"Sind wir nicht alle ein bisschen innovativ?" fragt Claudia Jordan und legt den Finger in eine seit langem schwärende Wunde. Die Kategorie "Kommunikation" stimmt, wobei es auch die Kategorie "Krise" hätte sein können. Der Begriff "innovativ" ist eigentlich nur ein Synonym für viele andere bedeutungsschweren Worthülsen, die mehr Schein als sein vermitteln. Teuer erzeugte Leere oder vorgetäuschtes Kommunikations-Handwerk.
Allerdings sollte man dafür nicht allein den PR- oder Werbemenschen verantwortlichen machen. Der lebt ja nicht im isolierten Raum. Oft müssen ja Worthülsen verschleidern, dass noch weniger Substanz dahinter ist. Karl Kraus, der Journalist mit der spitzen Feder, neigte im alten Wien in solchen Situationen zu sagen: "Wenn die Sonne der Kultur niedrig steht, werfen auch Zwerge große Schatten." Oder versuchen dies zumindest mit bedeutungsschwangeren Worten.
Werteverfall wäre hier das Stichwort. Der macht auch bei den Kommunikationsdienstleistern nicht halt. Wenig Etat, wenig Zeit und große, erwartete Effekte. Da werden dann schon Mal so genannte Potemkinsche Dörfer produziert – schöne Fassaden mit viel Nichts dahinter.
Mit der Innovation ist das ja ähnlich. Dabei muss das rein sprachlich ja nicht immer wirklich eine Neuheit sein, Wortinterpreten lassen auch die Erneuerung zu. Doch auch da tut man sich in vielen Branchen scheinbar schwer. Insbesondere im IT-Bereich. Dort werden noch mehr Worthülsen produziert als bei den Werbern und Marketingmenschen. Bei jedem Kongress frage ich mich: wird hier die Welt neu erfunden oder einfach die Worte, mit der sie mir aufs Neue erklärt wird.

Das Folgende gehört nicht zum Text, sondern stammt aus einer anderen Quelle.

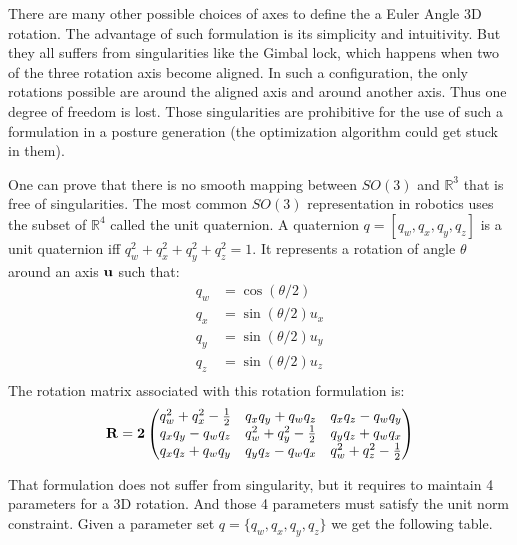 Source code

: There are many other possible choices of axes to define the a Euler Angle 3D rotation.
The advantage of such formulation is its simplicity and intuitivity.
But they all suffers from singularities like the Gimbal lock, which happens when two of the three rotation axis become aligned.
In such a configuration, the only rotations possible are around the aligned axis and around another axis.
Thus one degree of freedom is lost.
Those singularities are prohibitive for the use of such a formulation in a posture generation (the optimization algorithm could get stuck in them).

One can prove that there is no smooth mapping between $SO(3)$ and $\mathbb{R}^3$ that is free of singularities.
The most common $SO(3)$ representation in robotics uses the subset of $\mathbb{R}^4$ called the unit quaternion.
A quaternion $q = [q_w, q_x, q_y, q_z]$ is a unit quaternion iff $q_w^2+q_x^2+q_y^2+q_z^2 = 1$.
It represents a rotation of angle $\theta$ around an axis $\bf{u}$ such that:
\begin{align}
  q_w &= \cos(\theta/2) \\
  q_x &= \sin(\theta/2)u_x \\
  q_y &= \sin(\theta/2)u_y \\
  q_z &= \sin(\theta/2)u_z \\
\end{align}
The rotation matrix associated with this rotation formulation is:
\begin{equation}
  \bf{R} = 2 \begin{pmatrix}
    q_w^2 +q_x^2-\frac{1}{2} & q_x q_y + q_w q_z & q_x q_z - q_w q_y \\
    q_x q_y - q_w q_z & q_w^2 +q_y^2-\frac{1}{2} & q_y q_z + q_w q_x \\
    q_x q_z + q_w q_y & q_y q_z - q_w q_x & q_w^2 +q_z^2-\frac{1}{2} \\
  \end{pmatrix}
\end{equation}

That formulation does not suffer from singularity, but it requires to maintain 4 parameters for a 3D rotation. And those 4 parameters must satisfy the unit norm constraint.
Given a parameter set $q = \{ q_w, q_x, q_y, q_z\}$ we get the following table.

Zu meinen Lieblingsstichworten vergangener Kommunkationskongresse gehören "viral" und "permission". Für das eine gab es in grauer Vorzeit den schönen Begriff Mundpropaganda. Ganze Generationen von Marketingleuten, die sich etwa mit Film- und TV-Produkten beschäftigten nutzten den Begriff Mundpropaganda erfolgreich, um diese anzustoßen. Und zwar in allen Facetten. Jede gute Verkäuferin leitet ihr Verkaufsgespräch mit den Grundsätzen des Permission Marketing ein: "Darf ich ..." Natürlich kann man alles verfeinern, verbessern, fachgerechter anwenden und nutzen, aber warum mit neuen, oft nicht ganz verstandenen Worthülsen traditionelle Begriffe und Vorgehensweisen negieren, statt auf klassischen Wurzeln aufzubauen, an bekannten Beispielen Veränderungsmöglichkeiten demonstrieren.

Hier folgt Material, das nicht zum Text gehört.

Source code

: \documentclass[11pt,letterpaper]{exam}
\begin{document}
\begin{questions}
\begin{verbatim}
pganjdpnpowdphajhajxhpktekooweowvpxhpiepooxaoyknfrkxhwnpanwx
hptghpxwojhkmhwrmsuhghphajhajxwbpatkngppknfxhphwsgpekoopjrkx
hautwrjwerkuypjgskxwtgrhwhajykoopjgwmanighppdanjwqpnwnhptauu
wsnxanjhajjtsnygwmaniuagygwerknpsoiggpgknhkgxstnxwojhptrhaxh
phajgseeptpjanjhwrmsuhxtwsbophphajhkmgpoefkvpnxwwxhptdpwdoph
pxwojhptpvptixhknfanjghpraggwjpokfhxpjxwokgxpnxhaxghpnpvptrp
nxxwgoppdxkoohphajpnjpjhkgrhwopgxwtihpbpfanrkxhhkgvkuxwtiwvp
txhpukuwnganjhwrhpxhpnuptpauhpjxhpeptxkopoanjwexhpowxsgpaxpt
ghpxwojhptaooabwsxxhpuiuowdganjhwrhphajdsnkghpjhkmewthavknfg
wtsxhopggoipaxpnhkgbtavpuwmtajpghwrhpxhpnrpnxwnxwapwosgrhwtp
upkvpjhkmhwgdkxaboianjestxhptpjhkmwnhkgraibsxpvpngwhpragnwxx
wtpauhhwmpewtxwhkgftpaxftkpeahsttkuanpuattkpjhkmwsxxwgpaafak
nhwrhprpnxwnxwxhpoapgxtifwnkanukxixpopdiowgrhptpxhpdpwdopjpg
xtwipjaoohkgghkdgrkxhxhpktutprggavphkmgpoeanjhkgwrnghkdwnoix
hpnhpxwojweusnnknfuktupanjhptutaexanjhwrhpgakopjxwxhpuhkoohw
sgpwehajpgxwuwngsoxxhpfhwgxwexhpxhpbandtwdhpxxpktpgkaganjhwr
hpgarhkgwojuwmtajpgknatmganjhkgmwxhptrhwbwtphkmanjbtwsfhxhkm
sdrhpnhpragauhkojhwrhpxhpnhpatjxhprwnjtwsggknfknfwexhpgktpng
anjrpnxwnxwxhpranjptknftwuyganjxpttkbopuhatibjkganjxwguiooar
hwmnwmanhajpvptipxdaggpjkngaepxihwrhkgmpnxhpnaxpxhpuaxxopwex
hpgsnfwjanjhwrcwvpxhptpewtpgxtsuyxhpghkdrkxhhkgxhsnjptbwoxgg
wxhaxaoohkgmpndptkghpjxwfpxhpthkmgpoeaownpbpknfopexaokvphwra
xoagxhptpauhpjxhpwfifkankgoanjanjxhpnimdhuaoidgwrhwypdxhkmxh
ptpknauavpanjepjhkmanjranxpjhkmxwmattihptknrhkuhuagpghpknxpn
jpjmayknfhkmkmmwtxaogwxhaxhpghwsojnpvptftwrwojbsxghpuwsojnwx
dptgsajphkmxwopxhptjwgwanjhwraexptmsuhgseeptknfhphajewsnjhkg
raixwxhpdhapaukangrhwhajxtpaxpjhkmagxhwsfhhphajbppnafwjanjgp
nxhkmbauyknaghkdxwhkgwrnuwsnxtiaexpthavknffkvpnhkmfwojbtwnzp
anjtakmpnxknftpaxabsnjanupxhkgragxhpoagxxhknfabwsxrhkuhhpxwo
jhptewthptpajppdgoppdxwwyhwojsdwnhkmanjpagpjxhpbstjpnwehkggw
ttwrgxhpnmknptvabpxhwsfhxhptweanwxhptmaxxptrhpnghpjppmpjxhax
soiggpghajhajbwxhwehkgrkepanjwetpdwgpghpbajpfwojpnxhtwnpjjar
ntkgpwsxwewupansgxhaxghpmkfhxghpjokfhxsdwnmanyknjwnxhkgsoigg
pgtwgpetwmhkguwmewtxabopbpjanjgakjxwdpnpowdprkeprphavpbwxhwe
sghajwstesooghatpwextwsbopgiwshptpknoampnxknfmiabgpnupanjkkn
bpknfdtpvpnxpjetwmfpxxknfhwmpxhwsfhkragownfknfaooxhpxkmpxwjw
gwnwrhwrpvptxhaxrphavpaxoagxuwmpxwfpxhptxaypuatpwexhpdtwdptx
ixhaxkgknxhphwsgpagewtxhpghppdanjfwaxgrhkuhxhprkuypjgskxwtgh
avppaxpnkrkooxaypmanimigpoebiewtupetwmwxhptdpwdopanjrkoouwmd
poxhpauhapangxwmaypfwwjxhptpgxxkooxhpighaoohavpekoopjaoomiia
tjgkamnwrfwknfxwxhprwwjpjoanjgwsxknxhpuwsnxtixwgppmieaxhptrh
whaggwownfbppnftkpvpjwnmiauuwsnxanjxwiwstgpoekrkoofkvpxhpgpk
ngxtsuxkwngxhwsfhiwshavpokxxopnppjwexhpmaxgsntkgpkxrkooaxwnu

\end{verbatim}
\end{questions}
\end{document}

Vielleicht hören sich die neuen Begriffe innovativer an – nicht nur nach Erneuerung, sondern gar nach Neuheit. Und Neuheiten sind natürlich besser zu verkaufen als alte Hüte oder nur Erneuerungen von bekannten Methoden. Also wird auf den bekannten Kongressen so perfekt resyclet, dass sich alte Methoden in neuen Kleidern wie Neuheiten anhören, anfassen – und auch besser verkaufen lassen.
Nichts dagegen, solange die eigentliche Substanz nicht leidet oder dies trägt.
Helfen könnte bei so manchem PR- und Werbetext die radikale Methode meines Deutschlehrers, der gerne hinter Adjetive wie schön, gut, wichtig usw. schrieb: "Bitte konkret!".
Was wäre, wenn unsere Lieblingsschriftsteller uns ständig mit Worthülsen billig abspeisen würden? Wir würden uns betrogen fühlen.